Step back to the world of small data and database design 101. An entity such as a Customer is defined by a list of attributes: Name, Address, Phone Number, and so on. These attributes are structured as fields in a Customer table. Each Customer record is assigned a unique identifier (UID). The Customer ID is a primary key, allowing database designers to create relationships between Customers and other entities. Each record in a Products table has a Product ID, and each record in an Invoices table has an Invoice ID. The Invoices table will have extra foreign key columns for Customer ID and Product ID so that queries can efficiently pull out a purchase history for a customer.
Traditional database design is effective, as long as you don’t want to integrate databases across organizations. In the Customers database, John Smith has a specific Customer ID. Good enterprise design will share that information across databases, but in another enterprise John Smith has a completely different UID. Assuming permissions to share data, the only way to line up these two UIDs is to compare record fields: Name, Address, Phone Number, again. Hopefully the information has not changed and there are not too many typos.
The largest volume of data being generated today is unstructured: documents, emails, blog posts, tweets, and so forth. Most of this data is accessible on the open web. This is the world of ‘big data.’ Search technologies help. A Google search yields possible results ranked by its sophisticated ranking algorithm. A likely match is often found in the first page of results. We accept this as a good thing. Wouldn’t it be nice if the old I’m Feeling Lucky button could correctly answer a question in one try?
Natural Language Processing (NLP) is a big data technology. Beyond keyword matching, NLP parses words and sentences for meaning. Standard patterns identity people, companies and locations. Custom domain models are built to identity business concepts and detect relationships. NLP transforms unstructured content into structured data. One begins to wonder if NLP can replace good-old database design and its unique identifiers. Not quite. There is still an unsatisfactory margin of error. John Smith might get identified correctly as a Customer who purchased Twinkies, but NLP might struggle in other cases with variants in proper names and products. Error rates get compounded. If person identification is 95% accurate, and product 90%, the overall confidence is only 86%. NLP still depends on human search and analytics for uniquely resolving an answer.

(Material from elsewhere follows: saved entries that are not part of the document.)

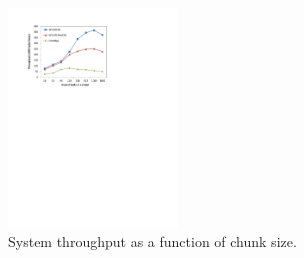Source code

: \begin{figure}[htb]
	\centering
	\includegraphics[width=0.40\textwidth]{figures/chunk-size}
  \caption{\footnotesize{System throughput as a function of chunk size. }}
	\label{fig:chunk-size}
\end{figure}
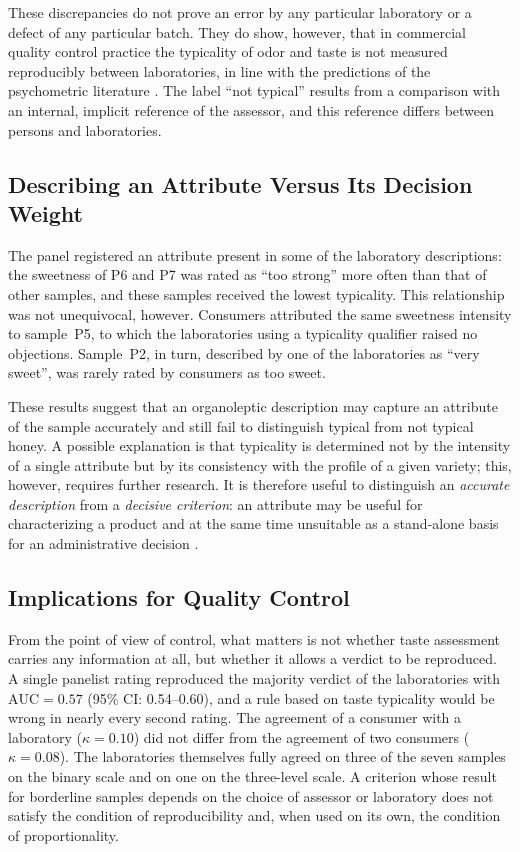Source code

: These discrepancies do not prove an error by any particular laboratory or a
defect of any particular batch. They do show, however, that in commercial
quality control practice the typicality of odor and taste is not measured
reproducibly between laboratories, in line with the predictions of the
psychometric literature
\cite{bartoshuk2003labeled,hodgson2009concordance,sipos2021panel}. The label
``not typical'' results from a comparison with an internal, implicit reference
of the assessor, and this reference differs between persons and laboratories.

\subsection{Describing an Attribute Versus Its Decision Weight}

The panel registered an attribute present in some of the laboratory
descriptions: the sweetness of P6 and P7 was rated as ``too strong'' more
often than that of other samples, and these samples received the lowest
typicality. This relationship was not unequivocal, however. Consumers
attributed the same sweetness intensity to sample~P5, to which the laboratories
using a typicality qualifier raised no objections. Sample~P2, in turn,
described by one of the laboratories as ``very sweet'', was rarely rated by
consumers as too sweet.

These results suggest that an organoleptic description may capture an
attribute of the sample accurately and still fail to distinguish typical from
not typical honey. A possible explanation is that typicality is determined not
by the intensity of a single attribute but by its consistency with the profile
of a given variety; this, however, requires further research. It is therefore
useful to distinguish an \emph{accurate description} from a \emph{decisive
criterion}: an attribute may be useful for characterizing a product and at the
same time unsuitable as a stand-alone basis for an administrative decision
\cite{Gajda2026}.

\subsection{Implications for Quality Control}

From the point of view of control, what matters is not whether taste
assessment carries any information at all, but whether it allows a verdict to
be reproduced. A single panelist rating reproduced the majority verdict of the
laboratories with $\mathrm{AUC} = 0.57$ (95\% CI: 0.54--0.60), and a rule
based on taste typicality would be wrong in nearly every second rating. The
agreement of a consumer with a laboratory ($\kappa = 0.10$) did not differ
from the agreement of two consumers ($\kappa = 0.08$). The laboratories
themselves fully agreed on three of the seven samples on the binary scale and
on one on the three-level scale. A criterion whose result for borderline
samples depends on the choice of assessor or laboratory does not satisfy the
condition of reproducibility and, when used on its own, the condition of
proportionality.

Stronger NLP technologies are emerging. In 2011, IBM challenged the world’s two best Jeopardy players to compete with its Watson supercomputer. The game requires nuanced knowledge of human language and culture. Watson used NLP on a database of 200 million pages of structured and unstructured content, including Wikipedia. Thing is, the game only permits one answer to a question, not pages of possible answers. Certainly, Watson would come up with a list of likely answers, ranked by probability, but it could only submit its single best answer. To win, Watson had to answer correctly more often than its skilled human competitors throughout the game. Watson won. Strong NLP is the ability to process big data to produce one correct answer.1 Strong NLP is a singularity in computing history. We can say good-bye to traditional database design and its unique identifiers. I can imagine much bigger changes.
- Of course, it would have the ability to answer successive questions correctly. Also, if there are two equally correct answers, both answers would be given. This would not work on Jeopardy but it would be necessary in real life. [↩]